A comprehensive framework for temporal topic modeling and analysis of social media data from Threads, Mastodon, and Bluesky platforms. This repository implements and compares four distinct approaches for tracking emerging topics and their evolution over time, with applications in cybersecurity, misinformation detection, and harmful narrative analysis.
This project addresses the critical need for robust methods to track emerging topics and their temporal evolution on social media platforms. The proliferation of social media has made it a dominant source of information and public discourse, but also a conduit for misinformation and malicious activities. This work provides tools and methodologies for temporal topic analysis with emphasis on interpretability, representation, and temporal coherence.
- Multi-platform data collection: Scrapers for Threads, Mastodon, and Bluesky
- Novel datasets: Curated and preprocessed temporal datasets from multiple social networks
- Four temporal topic modeling approaches:
- NMF with Temporal Regularization - Statistical matrix factorization with temporal smoothing
- BERTopic - Transformer-based semantic topic modeling
- NetDTM - Neural dynamic topic model with time-aware attention
- ST-DBSCAN (Modified) - Spatio-temporal clustering with semantic similarity
- Interactive visualization tools for exploring topic lifecycles
.
├── Scraping/ # Data collection modules
│ ├── threads_scraper.py # Threads API scraper using metathreads
│ ├── bluesky_scraper.py # Bluesky/AT Protocol scraper
│ └── mastodon_hashtag_scraper.py # Mastodon hashtag-based scraper
│
├── Preprocessing/ # Data preprocessing pipelines
│ ├── threads_preprocess.py # Threads data cleaner
│ ├── bluesky_preprocess.py # Bluesky data cleaner
│ └── mastodon_preprocess.py # Mastodon data cleaner
│
├── NMF_Temp_Reg/ # NMF with Temporal Regularization
│ └── NMF_temp_reg.py # Implementation of temporal NMF
│
├── BERTopic/ # BERTopic implementation
│ └── bertopic.ipynb # Jupyter notebook with BERTopic experiments
│
├── NetDTM/ # Neural Dynamic Topic Model
│ └── NetDTM.py # PyTorch implementation of NetDTM
│
├── ST_DBSCAN_mod/ # Modified ST-DBSCAN
│ └── stdbscan_modified.py # Semantic ST-DBSCAN clustering
│
└── docs/ # Documentation
└── thesis.md # Full thesis document
- Python 3.9 or higher
- CUDA-capable GPU (recommended for NetDTM and BERTopic)

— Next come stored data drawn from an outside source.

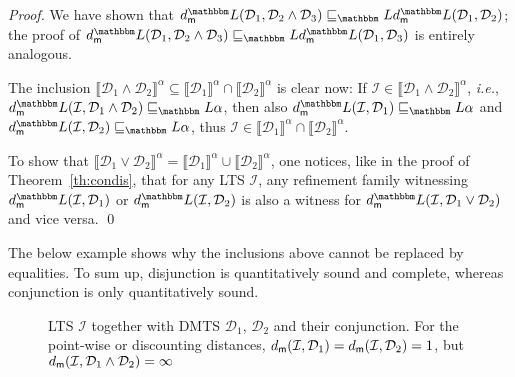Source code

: \documentclass[twocolumn]{svjour3-dummy}
\newcommand*\ie{\textit{i.e.},}
\newcommand*\cI{\mathcal I}
\newcommand*\cD{\mathcal D}
\newcommand*\sem[1]{\llbracket #1\rrbracket}
\newcommand*\LL{\mathbbm L}
\newcommand*\md{d_\textup{\textsf{m}}} \newcommand*\mdl{\smash{\md^\LL}}
\begin{document}
\begin{proof}
  We have shown that $\mdl( \cD_1, \cD_2\land \cD_3)\sqsubseteq_\LL
  \mdl( \cD_1, \cD_2)$; the proof of $\mdl( \cD_1, \cD_2\land
  \cD_3)\sqsubseteq_\LL \mdl( \cD_1, \cD_3)$ is entirely analogous.

  The inclusion $\sem{ \cD_1\land \cD_2}^\alpha\subseteq \sem{
    \cD_1}^\alpha\cap \sem{ \cD_2}^\alpha$ is clear now: If $\cI\in
  \sem{ \cD_1\land \cD_2}^\alpha$, \ie~$\mdl( \cI, \cD_1\land
  \cD_2)\sqsubseteq_\LL \alpha$, then also $\mdl( \cI,
  \cD_1)\sqsubseteq_\LL \alpha$ and $\mdl( \cI, \cD_2)\sqsubseteq_\LL
  \alpha$, thus $\cI\in \sem{ \cD_1}^\alpha\cap \sem{ \cD_2}^\alpha$.

  To show that $\sem{ \cD_1\lor \cD_2}^\alpha= \sem{ \cD_1}^\alpha\cup
  \sem{ \cD_2}^\alpha$, one notices, like in the proof of
  Theorem~\ref{th:condis}, that for any LTS $\cI$, any refinement family
  witnessing $\mdl( \cI, \cD_1)$ or $\mdl( \cI, \cD_2)$ is also a
  witness for $\mdl( \cI, \cD_1\lor \cD_2)$ and vice versa. \qed
\end{proof}

The below example shows why the inclusions above cannot be replaced by
equalities.  To sum up, disjunction is quantitatively sound and
complete, whereas conjunction is only quantitatively sound.

\begin{figure}\centering
  \caption{\label{fi:ex-conj}
    LTS $\cI$ together with DMTS $\cD_1$, $\cD_2$ and their conjunction.
    For the point-wise or discounting distances, $\md( \cI, \cD_1)= \md(
    \cI, \cD_2)= 1$, but $\md( \cI, \cD_1\land \cD_2)= \infty$}
\end{figure}
\end{document}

Core dependencies include:
pip install numpy pandas scikit-learn torch transformers sentence-transformers
pip install bertopic umap-learn hdbscan plotly matplotlib seaborn
pip install nltk requests metathreadsFor the complete environment setup, see the individual module documentation.
from Scraping.threads_scraper import get_thread_posts
# Initialize and scrape threads
posts = get_thread_posts("https://www.threads.net/@username/post/...")from Scraping.bluesky_scraper import BlueskyScraper
scraper = BlueskyScraper("username", "password")

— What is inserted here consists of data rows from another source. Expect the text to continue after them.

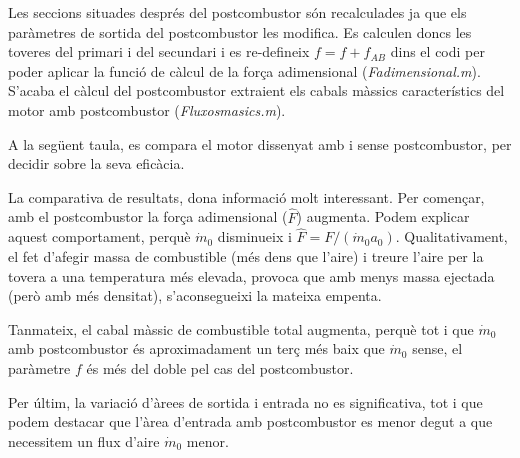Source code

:  
\noindent Les seccions situades després del postcombustor són recalculades ja que els paràmetres de sortida del postcombustor les modifica. Es calculen doncs les toveres del primari i del secundari i es re-defineix $f = f +f_{AB}$ dins el codi per poder aplicar la funció de càlcul de la força adimensional (\textit{Fadimensional.m}). S'acaba el càlcul del postcombustor extraient els cabals màssics característics del motor amb postcombustor (\textit{Fluxosmasics.m}).

A la següent taula, es compara el motor dissenyat amb i sense postcombustor, per decidir sobre la seva eficàcia.
\begin{table}[H]
	\centering
	\label{ABres}
	\caption{Resultats d'implementar el postcombustor.}
\end{table}


\noindent La comparativa de resultats, dona informació molt interessant. Per començar, amb el postcombustor la força adimensional ($\hat{F}$)  augmenta. Podem explicar aquest comportament, perquè $ \dot{m}_0$ disminueix i $\hat{F}=F/(\dot{m}_0a_0)$. Qualitativament, el fet d'afegir massa de combustible (més dens que l'aire) i treure l'aire per la tovera a una temperatura més elevada, provoca que amb menys massa ejectada (però amb més densitat), s'aconsegueixi la mateixa empenta.

\noindent Tanmateix, el cabal màssic de combustible total augmenta, perquè tot i que $ \dot{m}_0$ amb postcombustor és aproximadament un terç més baix  que $ \dot{m}_0$ sense, el paràmetre $ f$ és més del doble pel cas del postcombustor.

\noindent Per últim, la variació d'àrees de sortida i entrada no es significativa, tot i que podem destacar que l'àrea d'entrada amb postcombustor es menor degut a que necessitem un flux d'aire $ \dot{m}_0$ menor.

posts = scraper.get_profile_posts("handle.bsky.social",
start_time=datetime(2024, 9, 1),
end_time=datetime(2024, 12, 31))from Scraping.mastodon_hashtag_scraper import MastodonHashtagScraper
scraper = MastodonHashtagScraper("https://mastodon.social")
posts = scraper.scrape_hashtag_with_date_range("topic",
start_date="2024-09-01",
end_date="2024-12-31")from Preprocessing.threads_preprocess import preprocess_threads
from Preprocessing.bluesky_preprocess import preprocess_bluesky
from Preprocessing.mastodon_preprocess import preprocess_mastodon
# Preprocess Threads data
posts, timestamps = preprocess_threads("threads_data.json")
# Preprocess Bluesky data
posts, timestamps, netdtm_data = preprocess_bluesky("bluesky_data.json")
# Preprocess Mastodon data
posts, timestamps, netdtm_data = preprocess_mastodon("mastodon_data.json")from NMF_Temp_Reg.NMF_temp_reg import TemporalNMF
model = TemporalNMF(n_topics=10, temporal_regularization=0.1)
grouped_data = model.preprocess_data(df, text_col='text', time_col='timestamp')
model.fit(grouped_data)# See BERTopic/bertopic.ipynb for complete workflow
from bertopic import BERTopic
from sentence_transformers import SentenceTransformer
embedding_model = SentenceTransformer('all-MiniLM-L6-v2')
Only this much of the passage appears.